This is exploited to an even greater extent in Cuarón’s breathtaking space opus, Gravity, which unlike his earlier film (and most other sci-fi films released this year) casts Earth as a place of solace. Subscribing to the laws of ‘hard’ science-fiction, it is the terrifying possibility of never returning to the world, left to float aimlessly in the deadness that is space, which assaults our senses.
In order to capture the exhilarating realness of zero gravity, Cuarón utilises ground-breaking technology to flawlessly combine CGI with live filmed elements, resulting in what James Cameron declares to be ‘the best space film ever done.’ Like Children of Men, Gravity plays out as a panoptical study of human survival, where action and disaster occurs at ominous intervals, often disappearing beyond the scope of the camera lens.
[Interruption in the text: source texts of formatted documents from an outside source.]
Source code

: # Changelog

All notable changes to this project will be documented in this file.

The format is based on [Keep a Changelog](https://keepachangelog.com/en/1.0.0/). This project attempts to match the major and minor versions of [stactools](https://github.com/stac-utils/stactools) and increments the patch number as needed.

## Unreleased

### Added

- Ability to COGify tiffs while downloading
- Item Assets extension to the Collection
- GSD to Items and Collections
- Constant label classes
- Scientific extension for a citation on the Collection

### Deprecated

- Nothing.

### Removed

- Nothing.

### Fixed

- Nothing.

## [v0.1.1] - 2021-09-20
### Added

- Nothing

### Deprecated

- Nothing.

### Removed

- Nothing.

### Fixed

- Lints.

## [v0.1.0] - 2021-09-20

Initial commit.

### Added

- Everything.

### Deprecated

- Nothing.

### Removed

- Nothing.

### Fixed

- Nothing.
The thrilling veracity presents space in a nightmarish context: ‘life in space is impossible’ is superimposed on the screen at the beginning of the film, offering a haunting reminder if Earth was destroyed by catastrophe.
Analysing science-fiction in the Atomic Age, Sontag once wrote that sci-fi films ‘reflect world-wide anxieties, and they serve to allay them.’ However, the appeal of the genre in 2013 is arguably less to do with allaying these fears, but instead making us ‘witness’ such chaos and discontent in depictions of the world that are often disturbingly not too distant or dissimilar from our own.
Scott Macleod is a Killings columnist, academic, freelance writer and ardent cinephile. He currently lives in the lovely town of Adelaide, the so-called ‘home of serial killers’. Follow him on Twitter @ScottWMacleod.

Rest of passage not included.